CC: This idea of photography being a science and spending all of those years in the darkroom using a grain focuser. I always felt like the grain was a universe, all of the little specs of silver that are in this cloud of chaos make up your image. I’ve always thought about stars. It’s photons, light, interacting with heavy metals tracing light and silver. There’s something cosmic about photography on that level – light interacting with atoms.

CD: It’s funny how it all ties together

CC: And even with the digital stuff, with the pixels, are the modern grain in a way. That’s why I really like using the screenshots and how the star might be 6 pixels and then when that dissolves it leads to this bizarre sense of depth.

CD: This work seems a little different from doing a formal experiment-it’s more of a discovery that creates a beautiful image. Do you make a distinction between your work with photographing the results of experiments like in your Back to Light series and your work with science as an art form as in this Star Cubes work?

CC: I think it all stems from the same spot if you pull back far enough. It’s all about curiosity and what you can do with the materials around you. It becomes more formally scientific in Back to Light where it’s basically just creating potato batteries or apple batteries on various scales. I started doing those in 2008 I did a black and white picture called Lime Light where I made a stack of limes power a little light. I feel like every picture is an experiment so there’s always a question if it is going to work or not. Even though I’ve had quite a bit of experience shooting, usually something comes up so in the back of my mind I’m always thinking “Oh man, I hope this works, I hope I gave it enough light.” If I was too confident that it was going to come out the process may become stale. Risking something is always important.

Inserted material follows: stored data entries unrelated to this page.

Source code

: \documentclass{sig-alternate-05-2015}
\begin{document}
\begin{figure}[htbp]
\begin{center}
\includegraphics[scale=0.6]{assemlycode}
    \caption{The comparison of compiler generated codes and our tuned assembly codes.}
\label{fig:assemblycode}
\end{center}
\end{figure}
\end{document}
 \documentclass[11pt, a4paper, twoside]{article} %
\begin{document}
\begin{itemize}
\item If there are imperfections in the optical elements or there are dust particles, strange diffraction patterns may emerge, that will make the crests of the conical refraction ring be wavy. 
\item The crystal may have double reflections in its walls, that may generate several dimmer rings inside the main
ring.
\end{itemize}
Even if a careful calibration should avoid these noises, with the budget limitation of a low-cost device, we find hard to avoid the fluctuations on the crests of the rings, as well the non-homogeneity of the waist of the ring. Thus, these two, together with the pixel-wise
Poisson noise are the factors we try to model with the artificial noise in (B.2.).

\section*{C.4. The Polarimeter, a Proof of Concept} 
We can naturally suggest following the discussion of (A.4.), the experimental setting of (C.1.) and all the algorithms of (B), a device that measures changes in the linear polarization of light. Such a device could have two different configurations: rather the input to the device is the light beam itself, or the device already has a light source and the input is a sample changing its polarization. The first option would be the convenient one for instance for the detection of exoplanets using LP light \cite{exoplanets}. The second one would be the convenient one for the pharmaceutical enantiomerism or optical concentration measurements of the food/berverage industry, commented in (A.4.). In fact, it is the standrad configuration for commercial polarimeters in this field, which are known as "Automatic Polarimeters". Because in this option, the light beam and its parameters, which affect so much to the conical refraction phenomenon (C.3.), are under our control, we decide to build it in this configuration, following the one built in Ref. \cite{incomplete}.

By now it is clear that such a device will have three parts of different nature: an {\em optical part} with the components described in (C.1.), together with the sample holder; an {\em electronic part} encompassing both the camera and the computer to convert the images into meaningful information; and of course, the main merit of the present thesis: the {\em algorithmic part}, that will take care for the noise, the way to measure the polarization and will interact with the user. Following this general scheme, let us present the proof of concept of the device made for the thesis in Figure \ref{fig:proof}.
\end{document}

CD: With that in your Back to Light Series or any of your other series have any worked better than others? Did anything fail as an experiment but make a really great photograph? Is there a distinction between a failed experiment and photograph?

CC: It’s funny you mention that, a lot of times, especially in that demonstration period, like where I was tossing a match that didn’t quite hit, the mistakes sometimes make it interesting for me. I guess because these [back to light series images] are shot out doors, specifically the one I did in the potato field, if there is a bit of wind, the wires move and there is a bit of a blur and I’ve come to accept that. You could see that as a flaw or a failure but to me that actually makes it more real. That it actually happened. For something to sit perfectly still in an open field in Northern Maine in the summer with the breeze going, it’s impossible. They say “there’s no truth in art” but for me the fact that it really happened is an important element.